Visions of Paradise

Saturday, May 24, 2008

Science Fiction categories, part 1

All science fiction can be divided into two categories...

Uh, yeah, that’s true, but the problem is what two categories are they? There are probably as many different categorization breakdowns of science fiction as there are definitions of it. And since I’ve never been afraid to offer my own definitions of sf, why should I shrink away from categorizing it either? So here goes...

All science fiction can be divided into genre versus non-genre. I know in this day and age that sounds a bit like a marketing category rather than a solid demarcation, but it really does make a difference in the type of science fiction being read. Genre science fiction is the offspring of Hugo Gernsback who isolated sf into magazines devoted to it during a time when all the pulp fiction magazines were fragmenting and genre-type fiction was either finding its own special niche or dying out. Gernsback’s definition of science fiction was a rather restrictive one, a restriction shown by the name itself which was coined by Gernsback, but it served the purpose of allowing true fans of science fiction, both readers and writers, to devote themselves to it divorced from outside influences. This concentration of efforts enabled science fiction writers to examine its ideas far beyond what could possibly be done in a more-scattered mainstream, as well as to explore those ideas in considerably more depth. Even though there were several dozen sf magazines being published at various times between 1927 and the present, most serious writers of the genre were familiar with virtually everything being done, certainly with everything important being done, so that writers regularly took an idea introduced by somebody else and expounded on it considerably. This feedback loop gave genre sf a wealth of well-developed ideas, many of which might be stunning to an outsider approaching the genre for the first time.

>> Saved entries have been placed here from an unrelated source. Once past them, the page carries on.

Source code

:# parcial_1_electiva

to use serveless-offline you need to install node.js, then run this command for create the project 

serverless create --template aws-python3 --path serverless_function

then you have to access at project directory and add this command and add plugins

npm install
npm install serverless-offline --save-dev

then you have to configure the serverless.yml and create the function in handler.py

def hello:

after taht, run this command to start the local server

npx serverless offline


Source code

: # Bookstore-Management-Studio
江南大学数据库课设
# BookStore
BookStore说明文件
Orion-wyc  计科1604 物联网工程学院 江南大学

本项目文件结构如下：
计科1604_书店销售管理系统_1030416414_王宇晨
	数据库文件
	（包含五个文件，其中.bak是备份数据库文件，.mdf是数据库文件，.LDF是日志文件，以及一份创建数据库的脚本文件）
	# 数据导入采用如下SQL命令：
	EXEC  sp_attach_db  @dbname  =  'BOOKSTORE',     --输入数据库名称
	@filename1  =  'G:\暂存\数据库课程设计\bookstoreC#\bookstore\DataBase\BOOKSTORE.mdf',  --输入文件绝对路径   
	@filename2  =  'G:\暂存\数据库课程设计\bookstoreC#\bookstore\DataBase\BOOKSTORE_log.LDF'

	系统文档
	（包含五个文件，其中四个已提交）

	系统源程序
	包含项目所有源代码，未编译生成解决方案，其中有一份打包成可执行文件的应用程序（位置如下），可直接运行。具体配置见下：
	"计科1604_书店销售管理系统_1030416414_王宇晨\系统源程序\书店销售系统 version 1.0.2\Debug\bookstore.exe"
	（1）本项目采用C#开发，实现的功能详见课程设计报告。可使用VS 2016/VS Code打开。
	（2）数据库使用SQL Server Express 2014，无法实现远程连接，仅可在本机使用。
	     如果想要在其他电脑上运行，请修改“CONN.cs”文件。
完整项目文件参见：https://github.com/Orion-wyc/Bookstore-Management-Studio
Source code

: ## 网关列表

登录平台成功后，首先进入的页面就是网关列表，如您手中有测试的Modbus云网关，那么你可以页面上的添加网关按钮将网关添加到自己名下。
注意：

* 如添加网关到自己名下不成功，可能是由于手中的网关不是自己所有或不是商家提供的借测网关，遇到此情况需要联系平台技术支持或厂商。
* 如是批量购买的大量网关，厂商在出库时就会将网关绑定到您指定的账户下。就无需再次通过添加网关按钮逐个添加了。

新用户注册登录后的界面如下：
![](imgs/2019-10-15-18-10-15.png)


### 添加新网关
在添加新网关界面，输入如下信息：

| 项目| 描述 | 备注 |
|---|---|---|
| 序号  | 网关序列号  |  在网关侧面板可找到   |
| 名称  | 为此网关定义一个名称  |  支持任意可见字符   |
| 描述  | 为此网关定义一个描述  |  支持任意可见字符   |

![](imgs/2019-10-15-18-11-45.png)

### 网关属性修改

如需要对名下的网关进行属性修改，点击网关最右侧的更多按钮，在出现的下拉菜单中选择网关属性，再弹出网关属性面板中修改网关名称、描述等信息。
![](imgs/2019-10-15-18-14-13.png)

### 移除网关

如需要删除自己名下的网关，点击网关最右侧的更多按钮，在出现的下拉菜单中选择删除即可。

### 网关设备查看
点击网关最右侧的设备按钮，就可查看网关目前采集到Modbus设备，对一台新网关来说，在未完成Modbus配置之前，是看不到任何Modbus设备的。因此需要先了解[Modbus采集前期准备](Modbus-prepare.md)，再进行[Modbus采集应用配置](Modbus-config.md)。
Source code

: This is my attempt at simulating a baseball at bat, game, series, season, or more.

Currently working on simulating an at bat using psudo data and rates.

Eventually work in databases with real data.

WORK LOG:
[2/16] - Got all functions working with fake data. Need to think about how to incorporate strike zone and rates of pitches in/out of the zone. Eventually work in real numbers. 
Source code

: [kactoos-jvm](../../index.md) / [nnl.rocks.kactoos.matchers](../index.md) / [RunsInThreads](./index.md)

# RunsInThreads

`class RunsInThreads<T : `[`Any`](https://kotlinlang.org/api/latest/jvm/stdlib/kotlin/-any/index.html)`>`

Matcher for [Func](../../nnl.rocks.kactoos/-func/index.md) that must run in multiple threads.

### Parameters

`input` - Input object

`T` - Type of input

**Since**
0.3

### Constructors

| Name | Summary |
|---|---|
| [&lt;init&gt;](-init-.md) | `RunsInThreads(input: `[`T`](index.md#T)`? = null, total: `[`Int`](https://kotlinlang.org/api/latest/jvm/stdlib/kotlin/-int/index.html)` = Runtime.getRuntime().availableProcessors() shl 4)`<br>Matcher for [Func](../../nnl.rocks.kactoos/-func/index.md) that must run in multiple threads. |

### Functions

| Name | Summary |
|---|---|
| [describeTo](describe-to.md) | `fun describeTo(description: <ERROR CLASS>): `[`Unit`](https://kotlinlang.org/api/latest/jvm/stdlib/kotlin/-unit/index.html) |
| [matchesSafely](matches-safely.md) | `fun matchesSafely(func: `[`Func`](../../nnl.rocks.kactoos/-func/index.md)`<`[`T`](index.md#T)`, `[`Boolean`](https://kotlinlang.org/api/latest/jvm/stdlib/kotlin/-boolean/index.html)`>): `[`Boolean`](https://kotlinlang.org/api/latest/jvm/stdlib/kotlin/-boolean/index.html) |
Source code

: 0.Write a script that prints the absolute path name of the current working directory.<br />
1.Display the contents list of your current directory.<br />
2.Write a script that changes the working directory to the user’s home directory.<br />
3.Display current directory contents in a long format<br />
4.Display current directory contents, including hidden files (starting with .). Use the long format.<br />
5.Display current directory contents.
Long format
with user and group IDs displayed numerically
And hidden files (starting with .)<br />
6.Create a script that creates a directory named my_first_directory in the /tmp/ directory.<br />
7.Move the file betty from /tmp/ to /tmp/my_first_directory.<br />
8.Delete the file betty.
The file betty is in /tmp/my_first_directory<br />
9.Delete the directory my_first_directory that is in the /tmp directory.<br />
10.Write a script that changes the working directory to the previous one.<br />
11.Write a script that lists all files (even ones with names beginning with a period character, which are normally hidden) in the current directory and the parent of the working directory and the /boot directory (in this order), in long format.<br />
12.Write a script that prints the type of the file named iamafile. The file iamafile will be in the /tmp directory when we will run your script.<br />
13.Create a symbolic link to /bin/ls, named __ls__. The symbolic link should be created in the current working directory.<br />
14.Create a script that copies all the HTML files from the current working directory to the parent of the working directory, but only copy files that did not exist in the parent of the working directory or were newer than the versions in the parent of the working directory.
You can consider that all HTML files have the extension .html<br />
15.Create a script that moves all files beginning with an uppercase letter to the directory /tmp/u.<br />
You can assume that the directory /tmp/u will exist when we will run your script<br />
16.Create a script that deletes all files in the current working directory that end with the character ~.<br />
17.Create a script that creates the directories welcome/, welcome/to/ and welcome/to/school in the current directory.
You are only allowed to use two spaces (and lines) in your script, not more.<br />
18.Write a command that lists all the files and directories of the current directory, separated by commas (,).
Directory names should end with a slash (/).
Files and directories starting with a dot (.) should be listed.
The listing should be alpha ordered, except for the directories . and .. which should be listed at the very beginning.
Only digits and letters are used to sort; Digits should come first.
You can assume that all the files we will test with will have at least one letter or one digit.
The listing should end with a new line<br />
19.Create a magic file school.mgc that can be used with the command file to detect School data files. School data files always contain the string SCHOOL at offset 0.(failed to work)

This might be one of the factors why science fiction which appeals to “outsiders” or the “mass public” tends to be old-fashioned to genre insiders–think Star Trek or Star Wars here–since its ideas are somewhat simpler and more easily accessible. But to a devoted insider, science fiction to some extent is ideas. Thus it is not surprising that even the finest examples of non-genre sf often appears weak in ideas or examining aspects of ideas which have been done decades ago and probably numerous times in genre sf. Look at two relatively recent examples of non-genre sf: Bakis’ Lives of the Monster Dogs and Russell’s Sparrow. Both examine fairly standard genre ideas, one going back pre-genre to the seminal Frankenstein and the other at least as far as James Blish’s groundbreaking A Case of Conscience. Both received some resistance from lifelong insiders because they offer absolutely nothing new in the way of ideas but instead are purely literary examinations similar to what has been done in-genre decades ago. This is certainly not unprecedented, even in-genre, as writers continually examine traditional genre ideas with new foci. The main difference is that genre writers tend to explore more deeply ideas related to their topic that have floated through the genre for decades while non-genre writers show an obvious ignorance of them. Thus their works often demonstrate a naivite with regards to a topics that to a genre insider seems simplistic or even condescending. This seeming condescension along with its dearth of new, exciting ideas makes it unsurprising that some insiders reject non-genre sf as reflexively as some mainstream writers reject genre sf because their own primary image of sf comes from non-genre filmmakers warping and dumbing-down of the finest genre works.